An elegant man (and politician) passes
William Warren Scranton was many things, many things rarely seen in politics today.
THE PASSING OF William Warren Scranton at age 96 on Sunday leaves me awash in memories and thoughts.
I met him many times, the last maybe 15 years ago, and always was struck by his graciousness, other-directedness and, that last time, his elegance even in his 80s.
I was in Scranton for lunch with his son, former Lt. Gov. William W. Scranton III, many years after I worked on the younger Scranton's 1986 campaign for governor.
"Young Bill" and I emerged from a downtown restaurant and saw the former governor walking toward us. As he drew closer he said, "I saw you two and wondered, 'Who's that guy with John Baer?' "
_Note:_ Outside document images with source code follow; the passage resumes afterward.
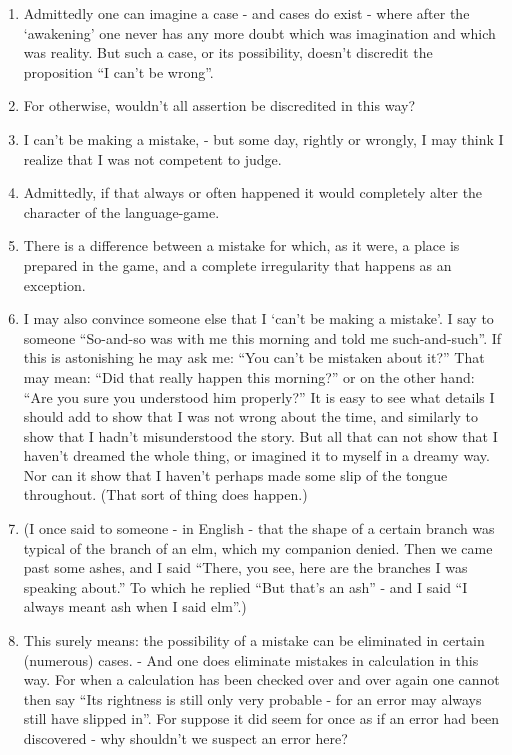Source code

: \documentclass{book}
\begin{document}
\begin{enumerate}
\item
Admittedly one can imagine a case - and cases do exist - where after the
`awakening' one never has any more doubt which was imagination and which was
reality. But such a case, or its possibility, doesn't discredit the proposition
``I can't be wrong''.

\item
For otherwise, wouldn't all assertion be discredited in this way?

\item
I can't be making a mistake, - but some day, rightly or wrongly, I may think I
realize that I was not competent to judge.

\item
Admittedly, if that always or often happened it would completely alter the
character of the language-game.

\item
There is a difference between a mistake for which, as it were, a place is
prepared in the game, and a complete irregularity that happens as an exception.

\item
I may also convince someone else that I `can't be making a mistake'.  I say to
someone ``So-and-so was with me this morning and told me such-and-such''. If
this is astonishing he may ask me: ``You can't be mistaken about it?'' That may
mean: ``Did that really happen this morning?'' or on the other hand: ``Are you
sure you understood him properly?'' It is easy to see what details I should add
to show that I was not wrong about the time, and similarly to show that I
hadn't misunderstood the story. But all that can not show that I haven't
dreamed the whole thing, or imagined it to myself in a dreamy way. Nor can it
show that I haven't perhaps made some slip of the tongue throughout. (That sort
of thing does happen.)

\item
(I once said to someone - in English - that the shape of a certain branch was
typical of the branch of an elm, which my companion denied. Then we came past
some ashes, and I said ``There, you see, here are the branches I was speaking
about.'' To which he replied ``But that's an ash'' - and I said ``I always
meant ash when I said elm''.)

\item
This surely means: the possibility of a mistake can be eliminated in certain
(numerous) cases. - And one does eliminate mistakes in calculation in this way.
For when a calculation has been checked over and over again one cannot then say
``Its rightness is still only very probable - for an error may always still
have slipped in''. For suppose it did seem for once as if an error had been
discovered - why shouldn't we suspect an error here?


\end{enumerate}
\end{document}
This was a WWII pilot, a congressman, a governor who ran for president. He made the cover of Time, chaired the Commission on Campus Unrest after the 1970 student slayings at Kent State, was U.S. ambassador to the U.N., served on the board of the New York Times - and much, much more.
Yet he always was deferential, always approachable, always generous with his time, always interested in making someone else feel important.
When he visited campaign events or the lieutenant governor's office during Young Bill's run, he would go to every person present, whether the campaign manager or an office messenger, extend his hand, inquire as to that person's well-being and engage in actual conversation.
He was not a grin-and-grip guy.
I know he was of a different era. I know it's common to enlarge politicians in death beyond what they were in life. But I also know that he was special, and that he would not recognize his party or what passes for public service today.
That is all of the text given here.